Work request –
An exact transcription of the data below is needed.

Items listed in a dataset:
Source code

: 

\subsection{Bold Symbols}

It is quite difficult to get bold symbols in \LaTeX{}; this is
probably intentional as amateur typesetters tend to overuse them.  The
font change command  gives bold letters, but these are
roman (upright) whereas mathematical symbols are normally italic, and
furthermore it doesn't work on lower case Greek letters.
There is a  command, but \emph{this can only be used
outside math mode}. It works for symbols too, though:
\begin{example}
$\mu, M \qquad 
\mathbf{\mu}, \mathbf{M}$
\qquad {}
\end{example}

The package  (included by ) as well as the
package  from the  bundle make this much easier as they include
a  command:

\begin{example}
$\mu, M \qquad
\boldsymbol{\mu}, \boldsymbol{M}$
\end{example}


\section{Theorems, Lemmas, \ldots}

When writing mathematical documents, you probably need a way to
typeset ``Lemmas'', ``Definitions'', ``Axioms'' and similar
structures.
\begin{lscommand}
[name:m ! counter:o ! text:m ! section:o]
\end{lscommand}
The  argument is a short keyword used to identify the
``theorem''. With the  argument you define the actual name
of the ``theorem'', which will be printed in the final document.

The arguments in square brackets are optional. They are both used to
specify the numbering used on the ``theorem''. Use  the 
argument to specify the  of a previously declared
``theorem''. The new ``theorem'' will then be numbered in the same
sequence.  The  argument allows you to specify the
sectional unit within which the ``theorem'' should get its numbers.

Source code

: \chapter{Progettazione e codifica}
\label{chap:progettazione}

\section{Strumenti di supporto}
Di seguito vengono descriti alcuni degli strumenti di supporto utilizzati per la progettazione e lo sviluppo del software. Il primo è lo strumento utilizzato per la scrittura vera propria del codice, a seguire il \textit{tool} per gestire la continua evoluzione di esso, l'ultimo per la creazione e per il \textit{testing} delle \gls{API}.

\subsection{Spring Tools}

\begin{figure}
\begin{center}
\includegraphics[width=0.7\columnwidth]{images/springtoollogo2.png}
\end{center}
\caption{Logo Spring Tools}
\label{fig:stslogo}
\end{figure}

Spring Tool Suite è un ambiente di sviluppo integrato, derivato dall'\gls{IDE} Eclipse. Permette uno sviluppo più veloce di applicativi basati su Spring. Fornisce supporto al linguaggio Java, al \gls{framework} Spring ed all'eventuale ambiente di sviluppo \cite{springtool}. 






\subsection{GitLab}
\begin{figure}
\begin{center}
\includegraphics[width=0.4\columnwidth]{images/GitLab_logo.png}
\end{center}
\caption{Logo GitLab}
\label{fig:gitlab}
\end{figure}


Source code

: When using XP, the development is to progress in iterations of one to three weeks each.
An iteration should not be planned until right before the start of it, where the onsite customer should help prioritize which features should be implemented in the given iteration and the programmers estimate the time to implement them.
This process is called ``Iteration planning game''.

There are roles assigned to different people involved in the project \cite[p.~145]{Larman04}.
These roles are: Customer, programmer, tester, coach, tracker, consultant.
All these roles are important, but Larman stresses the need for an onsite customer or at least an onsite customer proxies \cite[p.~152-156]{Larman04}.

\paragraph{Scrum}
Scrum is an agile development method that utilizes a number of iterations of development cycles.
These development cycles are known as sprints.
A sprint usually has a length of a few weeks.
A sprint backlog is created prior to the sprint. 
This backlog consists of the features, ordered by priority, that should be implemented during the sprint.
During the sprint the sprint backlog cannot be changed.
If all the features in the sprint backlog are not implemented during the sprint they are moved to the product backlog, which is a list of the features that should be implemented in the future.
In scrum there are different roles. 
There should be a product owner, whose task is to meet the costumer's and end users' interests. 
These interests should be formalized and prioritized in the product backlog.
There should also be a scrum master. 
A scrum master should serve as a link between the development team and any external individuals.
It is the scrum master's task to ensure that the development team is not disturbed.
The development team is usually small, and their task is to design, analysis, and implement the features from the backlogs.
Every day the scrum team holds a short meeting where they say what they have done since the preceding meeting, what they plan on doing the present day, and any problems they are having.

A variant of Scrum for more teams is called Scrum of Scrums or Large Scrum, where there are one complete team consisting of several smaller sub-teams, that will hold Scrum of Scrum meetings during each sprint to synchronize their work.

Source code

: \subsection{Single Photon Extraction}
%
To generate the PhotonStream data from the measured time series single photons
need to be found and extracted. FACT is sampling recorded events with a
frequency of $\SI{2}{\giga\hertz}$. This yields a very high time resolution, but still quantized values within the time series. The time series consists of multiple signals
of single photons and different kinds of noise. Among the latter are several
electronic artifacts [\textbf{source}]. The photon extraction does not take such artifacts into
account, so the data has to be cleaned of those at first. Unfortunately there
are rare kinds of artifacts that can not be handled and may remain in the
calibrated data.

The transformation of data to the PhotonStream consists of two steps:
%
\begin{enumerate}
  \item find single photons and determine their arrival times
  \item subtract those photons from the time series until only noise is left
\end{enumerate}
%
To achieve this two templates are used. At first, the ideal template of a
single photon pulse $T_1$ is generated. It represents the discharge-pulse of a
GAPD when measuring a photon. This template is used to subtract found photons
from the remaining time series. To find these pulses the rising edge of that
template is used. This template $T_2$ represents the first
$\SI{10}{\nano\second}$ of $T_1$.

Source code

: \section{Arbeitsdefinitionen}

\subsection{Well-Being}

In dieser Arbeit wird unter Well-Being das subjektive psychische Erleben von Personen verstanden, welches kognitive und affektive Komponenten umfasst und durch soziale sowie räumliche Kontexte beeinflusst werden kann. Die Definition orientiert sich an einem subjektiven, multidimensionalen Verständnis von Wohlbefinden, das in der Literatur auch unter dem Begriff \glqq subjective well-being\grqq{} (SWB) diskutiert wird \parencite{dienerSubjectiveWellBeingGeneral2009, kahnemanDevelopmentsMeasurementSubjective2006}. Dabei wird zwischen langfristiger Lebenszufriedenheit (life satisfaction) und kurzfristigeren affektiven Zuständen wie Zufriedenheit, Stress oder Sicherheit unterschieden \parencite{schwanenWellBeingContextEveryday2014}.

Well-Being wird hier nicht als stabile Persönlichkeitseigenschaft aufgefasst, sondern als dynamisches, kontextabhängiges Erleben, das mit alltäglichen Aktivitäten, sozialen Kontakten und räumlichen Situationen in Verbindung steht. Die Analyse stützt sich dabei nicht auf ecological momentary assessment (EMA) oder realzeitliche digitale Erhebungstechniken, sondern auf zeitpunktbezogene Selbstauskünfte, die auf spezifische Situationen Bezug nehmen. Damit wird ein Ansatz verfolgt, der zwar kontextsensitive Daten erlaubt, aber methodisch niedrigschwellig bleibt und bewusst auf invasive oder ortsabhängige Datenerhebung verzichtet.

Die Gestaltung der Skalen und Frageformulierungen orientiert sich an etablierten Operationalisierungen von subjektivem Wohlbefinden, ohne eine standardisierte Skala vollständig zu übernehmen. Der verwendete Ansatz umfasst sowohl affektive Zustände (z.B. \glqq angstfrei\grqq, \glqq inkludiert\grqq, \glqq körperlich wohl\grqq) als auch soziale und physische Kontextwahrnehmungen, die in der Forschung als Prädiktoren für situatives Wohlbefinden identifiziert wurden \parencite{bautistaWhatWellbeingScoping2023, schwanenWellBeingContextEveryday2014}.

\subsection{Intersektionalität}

Result of the task –
Source code

: 

\subsection{Bold Symbols}

It is quite difficult to get bold symbols in \LaTeX{}; this is
probably intentional as amateur typesetters tend to overuse them.  The
font change command  gives bold letters, but these are
roman (upright) whereas mathematical symbols are normally italic, and
furthermore it doesn't work on lower case Greek letters.
There is a  command, but \emph{this can only be used
outside math mode}. It works for symbols too, though:
\begin{example}
$\mu, M \qquad 
\mathbf{\mu}, \mathbf{M}$
\qquad {}
\end{example}

The package  (included by ) as well as the
package  from the  bundle make this much easier as they include
a  command:

\begin{example}
$\mu, M \qquad
\boldsymbol{\mu}, \boldsymbol{M}$
\end{example}


\section{Theorems, Lemmas, \ldots}

When writing mathematical documents, you probably need a way to
typeset ``Lemmas'', ``Definitions'', ``Axioms'' and similar
structures.
\begin{lscommand}
[name:m ! counter:o ! text:m ! section:o]
\end{lscommand}
The  argument is a short keyword used to identify the
``theorem''. With the  argument you define the actual name
of the ``theorem'', which will be printed in the final document.

The arguments in square brackets are optional. They are both used to
specify the numbering used on the ``theorem''. Use  the 
argument to specify the  of a previously declared
``theorem''. The new ``theorem'' will then be numbered in the same
sequence.  The  argument allows you to specify the
sectional unit within which the ``theorem'' should get its numbers.

Source code

: \chapter{Progettazione e codifica}
\label{chap:progettazione}

\section{Strumenti di supporto}
Di seguito vengono descriti alcuni degli strumenti di supporto utilizzati per la progettazione e lo sviluppo del software. Il primo è lo strumento utilizzato per la scrittura vera propria del codice, a seguire il \textit{tool} per gestire la continua evoluzione di esso, l'ultimo per la creazione e per il \textit{testing} delle \gls{API}.

\subsection{Spring Tools}

\begin{figure}
\begin{center}
\includegraphics[width=0.7\columnwidth]{images/springtoollogo2.png}
\end{center}
\caption{Logo Spring Tools}
\label{fig:stslogo}
\end{figure}

Spring Tool Suite è un ambiente di sviluppo integrato, derivato dall'\gls{IDE} Eclipse. Permette uno sviluppo più veloce di applicativi basati su Spring. Fornisce supporto al linguaggio Java, al \gls{framework} Spring ed all'eventuale ambiente di sviluppo \cite{springtool}. 






\subsection{GitLab}
\begin{figure}
\begin{center}
\includegraphics[width=0.4\columnwidth]{images/GitLab_logo.png}
\end{center}
\caption{Logo GitLab}
\label{fig:gitlab}
\end{figure}


Source code

: When using XP, the development is to progress in iterations of one to three weeks each.
An iteration should not be planned until right before the start of it, where the onsite customer should help prioritize which features should be implemented in the given iteration and the programmers estimate the time to implement them.
This process is called ``Iteration planning game''.

There are roles assigned to different people involved in the project \cite[p.~145]{Larman04}.
These roles are: Customer, programmer, tester, coach, tracker, consultant.
All these roles are important, but Larman stresses the need for an onsite customer or at least an onsite customer proxies \cite[p.~152-156]{Larman04}.

\paragraph{Scrum}
Scrum is an agile development method that utilizes a number of iterations of development cycles.
These development cycles are known as sprints.
A sprint usually has a length of a few weeks.
A sprint backlog is created prior to the sprint. 
This backlog consists of the features, ordered by priority, that should be implemented during the sprint.
During the sprint the sprint backlog cannot be changed.
If all the features in the sprint backlog are not implemented during the sprint they are moved to the product backlog, which is a list of the features that should be implemented in the future.
In scrum there are different roles. 
There should be a product owner, whose task is to meet the costumer's and end users' interests. 
These interests should be formalized and prioritized in the product backlog.
There should also be a scrum master. 
A scrum master should serve as a link between the development team and any external individuals.
It is the scrum master's task to ensure that the development team is not disturbed.
The development team is usually small, and their task is to design, analysis, and implement the features from the backlogs.
Every day the scrum team holds a short meeting where they say what they have done since the preceding meeting, what they plan on doing the present day, and any problems they are having.

A variant of Scrum for more teams is called Scrum of Scrums or Large Scrum, where there are one complete team consisting of several smaller sub-teams, that will hold Scrum of Scrum meetings during each sprint to synchronize their work.

Source code

: \subsection{Single Photon Extraction}
%
To generate the PhotonStream data from the measured time series single photons
need to be found and extracted. FACT is sampling recorded events with a
frequency of $\SI{2}{\giga\hertz}$. This yields a very high time resolution, but still quantized values within the time series. The time series consists of multiple signals
of single photons and different kinds of noise. Among the latter are several
electronic artifacts [\textbf{source}]. The photon extraction does not take such artifacts into
account, so the data has to be cleaned of those at first. Unfortunately there
are rare kinds of artifacts that can not be handled and may remain in the
calibrated data.

The transformation of data to the PhotonStream consists of two steps:
%
\begin{enumerate}
  \item find single photons and determine their arrival times
  \item subtract those photons from the time series until only noise is left
\end{enumerate}
%
To achieve this two templates are used. At first, the ideal template of a
single photon pulse $T_1$ is generated. It represents the discharge-pulse of a
GAPD when measuring a photon. This template is used to subtract found photons
from the remaining time series. To find these pulses the rising edge of that
template is used. This template $T_2$ represents the first
$\SI{10}{\nano\second}$ of $T_1$.

Source code

: \section{Arbeitsdefinitionen}

\subsection{Well-Being}

In dieser Arbeit wird unter Well-Being das subjektive psychische Erleben von Personen verstanden, welches kognitive und affektive Komponenten umfasst und durch soziale sowie räumliche Kontexte beeinflusst werden kann. Die Definition orientiert sich an einem subjektiven, multidimensionalen Verständnis von Wohlbefinden, das in der Literatur auch unter dem Begriff \glqq subjective well-being\grqq{} (SWB) diskutiert wird \parencite{dienerSubjectiveWellBeingGeneral2009, kahnemanDevelopmentsMeasurementSubjective2006}. Dabei wird zwischen langfristiger Lebenszufriedenheit (life satisfaction) und kurzfristigeren affektiven Zuständen wie Zufriedenheit, Stress oder Sicherheit unterschieden \parencite{schwanenWellBeingContextEveryday2014}.

Well-Being wird hier nicht als stabile Persönlichkeitseigenschaft aufgefasst, sondern als dynamisches, kontextabhängiges Erleben, das mit alltäglichen Aktivitäten, sozialen Kontakten und räumlichen Situationen in Verbindung steht. Die Analyse stützt sich dabei nicht auf ecological momentary assessment (EMA) oder realzeitliche digitale Erhebungstechniken, sondern auf zeitpunktbezogene Selbstauskünfte, die auf spezifische Situationen Bezug nehmen. Damit wird ein Ansatz verfolgt, der zwar kontextsensitive Daten erlaubt, aber methodisch niedrigschwellig bleibt und bewusst auf invasive oder ortsabhängige Datenerhebung verzichtet.

Die Gestaltung der Skalen und Frageformulierungen orientiert sich an etablierten Operationalisierungen von subjektivem Wohlbefinden, ohne eine standardisierte Skala vollständig zu übernehmen. Der verwendete Ansatz umfasst sowohl affektive Zustände (z.B. \glqq angstfrei\grqq, \glqq inkludiert\grqq, \glqq körperlich wohl\grqq) als auch soziale und physische Kontextwahrnehmungen, die in der Forschung als Prädiktoren für situatives Wohlbefinden identifiziert wurden \parencite{bautistaWhatWellbeingScoping2023, schwanenWellBeingContextEveryday2014}.

\subsection{Intersektionalität}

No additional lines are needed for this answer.